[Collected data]
····················

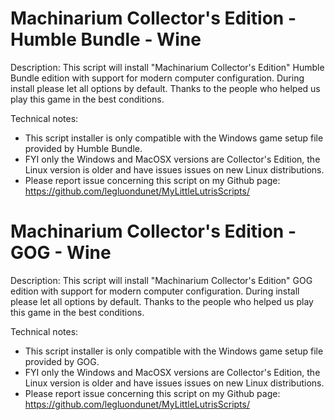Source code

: # Machinarium Collector's Edition - Humble Bundle - Wine

Description:
This script will install "Machinarium Collector's Edition" Humble Bundle edition with support for modern computer configuration.
During install please let all options by default.
Thanks to the people who helped us play this game in the best conditions.

Technical notes:
- This script installer is only compatible with the Windows game setup file provided by Humble Bundle.
- FYI only the Windows and MacOSX versions are Collector's Edition, the Linux version is older and have issues issues on new Linux distributions.
- Please report issue concerning this script on my Github page:
https://github.com/legluondunet/MyLittleLutrisScripts/

# Machinarium Collector's Edition - GOG - Wine

Description:
This script will install "Machinarium Collector's Edition" GOG edition with support for modern computer configuration.
During install please let all options by default.
Thanks to the people who helped us play this game in the best conditions.

Technical notes:
- This script installer is only compatible with the Windows game setup file provided by GOG.
- FYI only the Windows and MacOSX versions are Collector's Edition, the Linux version is older and have issues issues on new Linux distributions.
- Please report issue concerning this script on my Github page:
https://github.com/legluondunet/MyLittleLutrisScripts/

····················

» Exercise description
Please copy out each line of the data in which the word "game" occurs.

» Response area
Thanks to the people who helped us play this game in the best conditions.
- This script installer is only compatible with the Windows game setup file provided by Humble Bundle.
Thanks to the people who helped us play this game in the best conditions.
- This script installer is only compatible with the Windows game setup file provided by GOG.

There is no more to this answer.